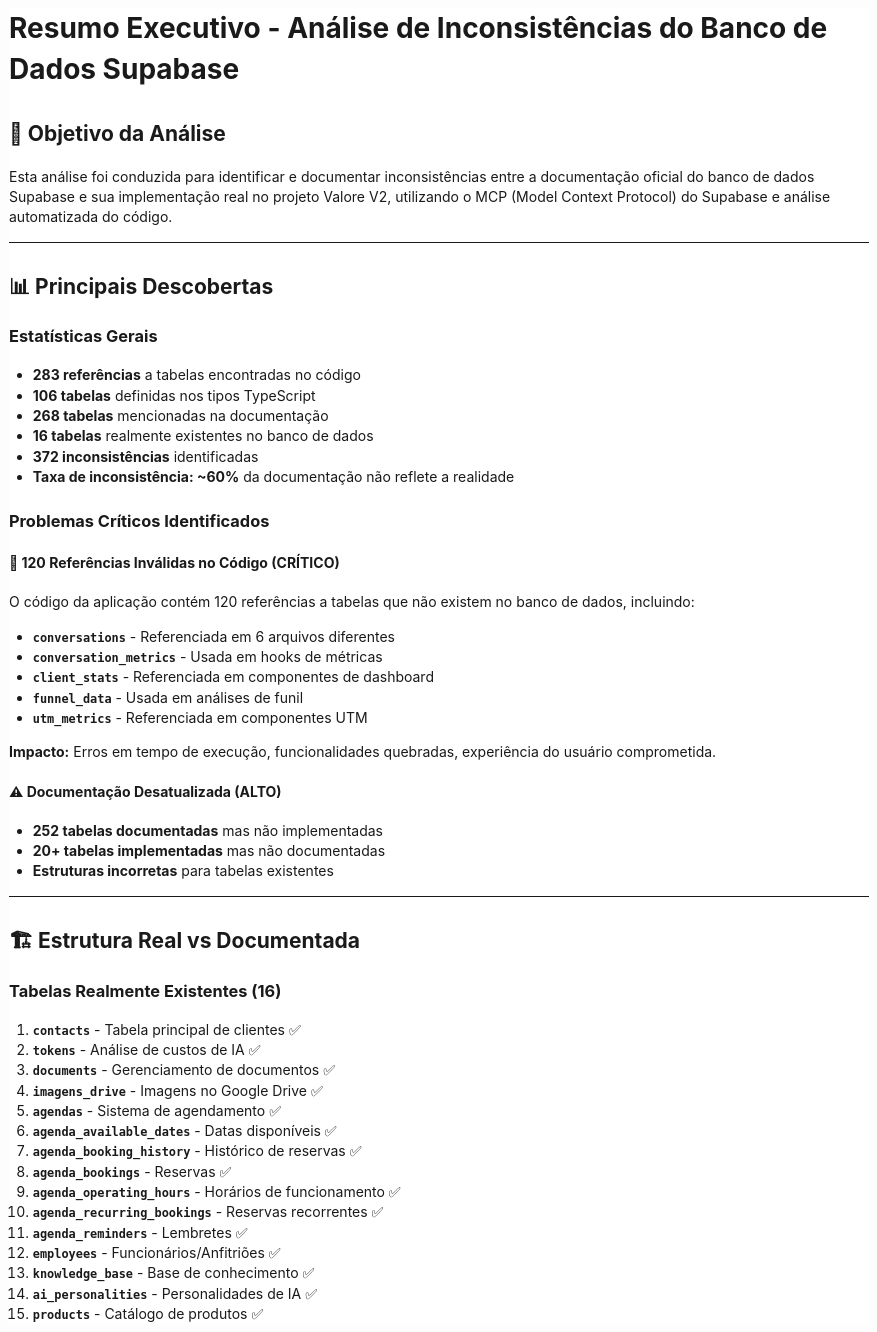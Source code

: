 # Resumo Executivo - Análise de Inconsistências do Banco de Dados Supabase

## 🎯 Objetivo da Análise

Esta análise foi conduzida para identificar e documentar inconsistências entre a documentação oficial do banco de dados Supabase e sua implementação real no projeto Valore V2, utilizando o MCP (Model Context Protocol) do Supabase e análise automatizada do código.

---

## 📊 Principais Descobertas

### Estatísticas Gerais
- **283 referências** a tabelas encontradas no código
- **106 tabelas** definidas nos tipos TypeScript
- **268 tabelas** mencionadas na documentação
- **16 tabelas** realmente existentes no banco de dados
- **372 inconsistências** identificadas
- **Taxa de inconsistência: ~60%** da documentação não reflete a realidade

### Problemas Críticos Identificados

#### 🚨 **120 Referências Inválidas no Código (CRÍTICO)**
O código da aplicação contém 120 referências a tabelas que não existem no banco de dados, incluindo:

- **`conversations`** - Referenciada em 6 arquivos diferentes
- **`conversation_metrics`** - Usada em hooks de métricas
- **`client_stats`** - Referenciada em componentes de dashboard
- **`funnel_data`** - Usada em análises de funil
- **`utm_metrics`** - Referenciada em componentes UTM

**Impacto:** Erros em tempo de execução, funcionalidades quebradas, experiência do usuário comprometida.

#### ⚠️ **Documentação Desatualizada (ALTO)**
- **252 tabelas documentadas** mas não implementadas
- **20+ tabelas implementadas** mas não documentadas
- **Estruturas incorretas** para tabelas existentes

---

## 🏗️ Estrutura Real vs Documentada

### Tabelas Realmente Existentes (16)
1. **`contacts`** - Tabela principal de clientes ✅
2. **`tokens`** - Análise de custos de IA ✅
3. **`documents`** - Gerenciamento de documentos ✅
4. **`imagens_drive`** - Imagens no Google Drive ✅
5. **`agendas`** - Sistema de agendamento ✅
6. **`agenda_available_dates`** - Datas disponíveis ✅
7. **`agenda_booking_history`** - Histórico de reservas ✅
8. **`agenda_bookings`** - Reservas ✅
9. **`agenda_operating_hours`** - Horários de funcionamento ✅
10. **`agenda_recurring_bookings`** - Reservas recorrentes ✅
11. **`agenda_reminders`** - Lembretes ✅
12. **`employees`** - Funcionários/Anfitriões ✅
13. **`knowledge_base`** - Base de conhecimento ✅
14. **`ai_personalities`** - Personalidades de IA ✅
15. **`products`** - Catálogo de produtos ✅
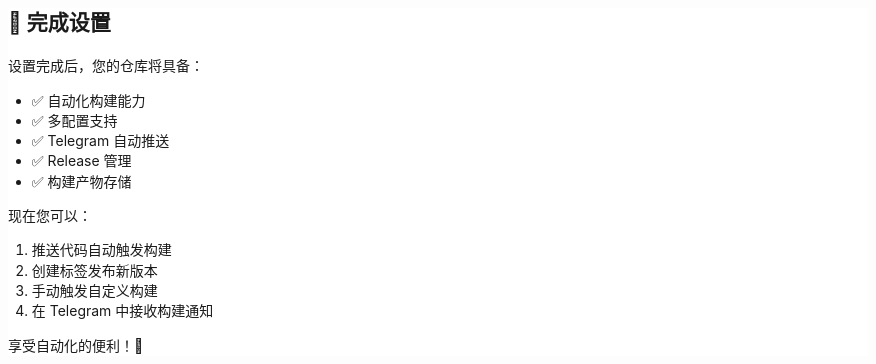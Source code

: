 ## 🎉 完成设置

设置完成后，您的仓库将具备：

- ✅ 自动化构建能力
- ✅ 多配置支持
- ✅ Telegram 自动推送
- ✅ Release 管理
- ✅ 构建产物存储

现在您可以：
1. 推送代码自动触发构建
2. 创建标签发布新版本
3. 手动触发自定义构建
4. 在 Telegram 中接收构建通知

享受自动化的便利！🚀
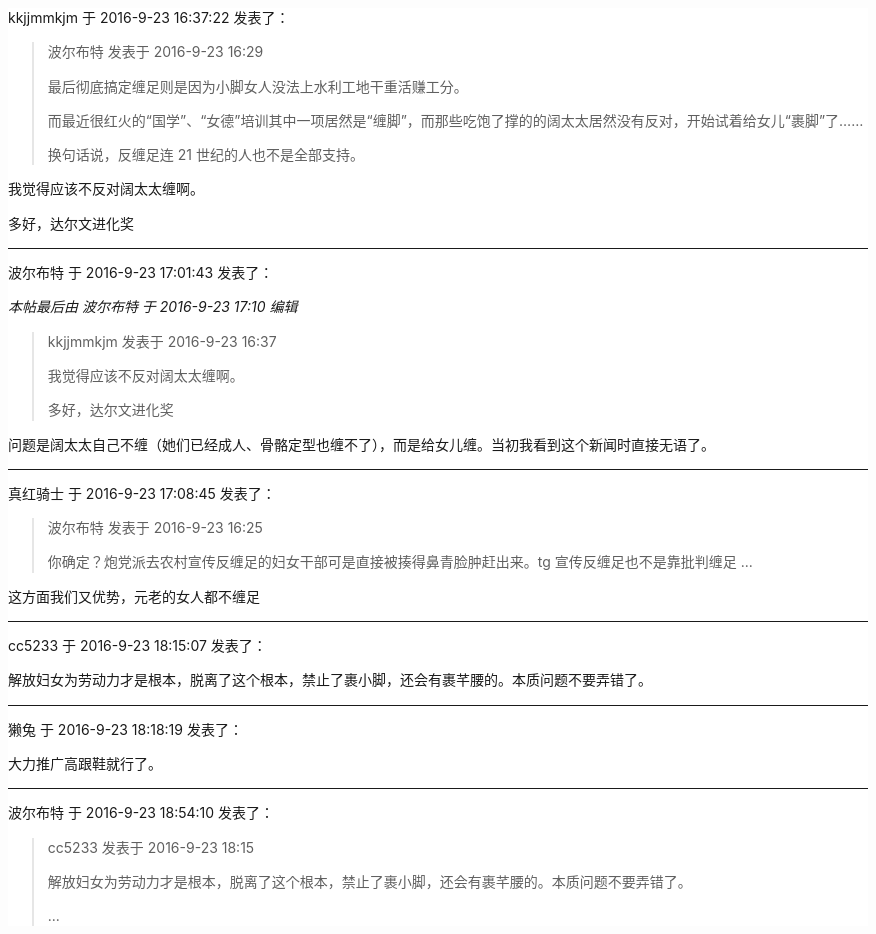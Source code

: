 
kkjjmmkjm 于 2016-9-23 16:37:22 发表了：

> 波尔布特 发表于 2016-9-23 16:29
>
> 最后彻底搞定缠足则是因为小脚女人没法上水利工地干重活赚工分。
>
> 而最近很红火的“国学”、“女德”培训其中一项居然是“缠脚”，而那些吃饱了撑的的阔太太居然没有反对，开始试着给女儿“裹脚”了……
>
> 换句话说，反缠足连 21 世纪的人也不是全部支持。

我觉得应该不反对阔太太缠啊。

多好，达尔文进化奖

---

波尔布特 于 2016-9-23 17:01:43 发表了：

_本帖最后由 波尔布特 于 2016-9-23 17:10 编辑_

> kkjjmmkjm 发表于 2016-9-23 16:37
>
> 我觉得应该不反对阔太太缠啊。
>
> 多好，达尔文进化奖

问题是阔太太自己不缠（她们已经成人、骨骼定型也缠不了），而是给女儿缠。当初我看到这个新闻时直接无语了。

---

真红骑士 于 2016-9-23 17:08:45 发表了：

> 波尔布特 发表于 2016-9-23 16:25
>
> 你确定？炮党派去农村宣传反缠足的妇女干部可是直接被揍得鼻青脸肿赶出来。tg 宣传反缠足也不是靠批判缠足 ...

这方面我们又优势，元老的女人都不缠足

---

cc5233 于 2016-9-23 18:15:07 发表了：

解放妇女为劳动力才是根本，脱离了这个根本，禁止了裹小脚，还会有裹芊腰的。本质问题不要弄错了。

---

獭兔 于 2016-9-23 18:18:19 发表了：

大力推广高跟鞋就行了。

---

波尔布特 于 2016-9-23 18:54:10 发表了：

> cc5233 发表于 2016-9-23 18:15
>
> 解放妇女为劳动力才是根本，脱离了这个根本，禁止了裹小脚，还会有裹芊腰的。本质问题不要弄错了。
>
> ...
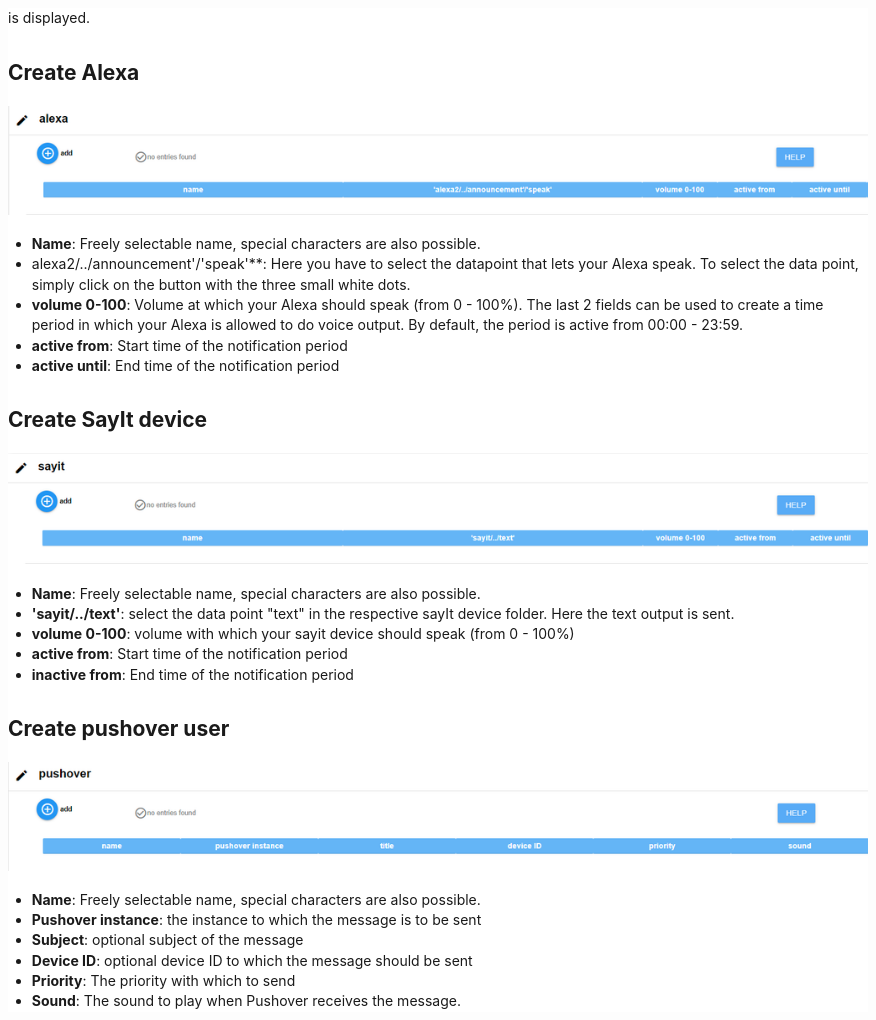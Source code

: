 is displayed.
<br>

## Create Alexa
![addAlexa.png](admin/pictures/addAlexa.png)

- **Name**: Freely selectable name, special characters are also possible.
- alexa2/../announcement'/'speak'**: Here you have to select the datapoint that lets your Alexa speak. To select the data point, simply click on the button with the three small white dots.
- **volume 0-100**: Volume at which your Alexa should speak (from 0 - 100%).
The last 2 fields can be used to create a time period in which your Alexa is allowed to do voice output. By default, the period is active from 00:00 - 23:59.
- **active from**: Start time of the notification period
- **active until**: End time of the notification period

## Create SayIt device
![addSayit.png](admin/pictures/addSayit.png)

- **Name**: Freely selectable name, special characters are also possible.
- **'sayit/../text'**: select the data point "text" in the respective sayIt device folder. Here the text output is sent.
- **volume 0-100**: volume with which your sayit device should speak (from 0 - 100%)
- **active from**: Start time of the notification period
- **inactive from**: End time of the notification period

## Create pushover user
![addPushover.png](admin/pictures/addPushover.png)

- **Name**: Freely selectable name, special characters are also possible.
- **Pushover instance**: the instance to which the message is to be sent
- **Subject**: optional subject of the message
- **Device ID**: optional device ID to which the message should be sent
- **Priority**: The priority with which to send
- **Sound**: The sound to play when Pushover receives the message.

__Task to carry out__
Exactly the lines from the start of the entries above through the line with "## 🎯 Objetivo da Análise" should be reproduced, and nothing else; drop the pictures.

__Response__
Source code

: # Resumo Executivo - Análise de Inconsistências do Banco de Dados Supabase

## 🎯 Objetivo da Análise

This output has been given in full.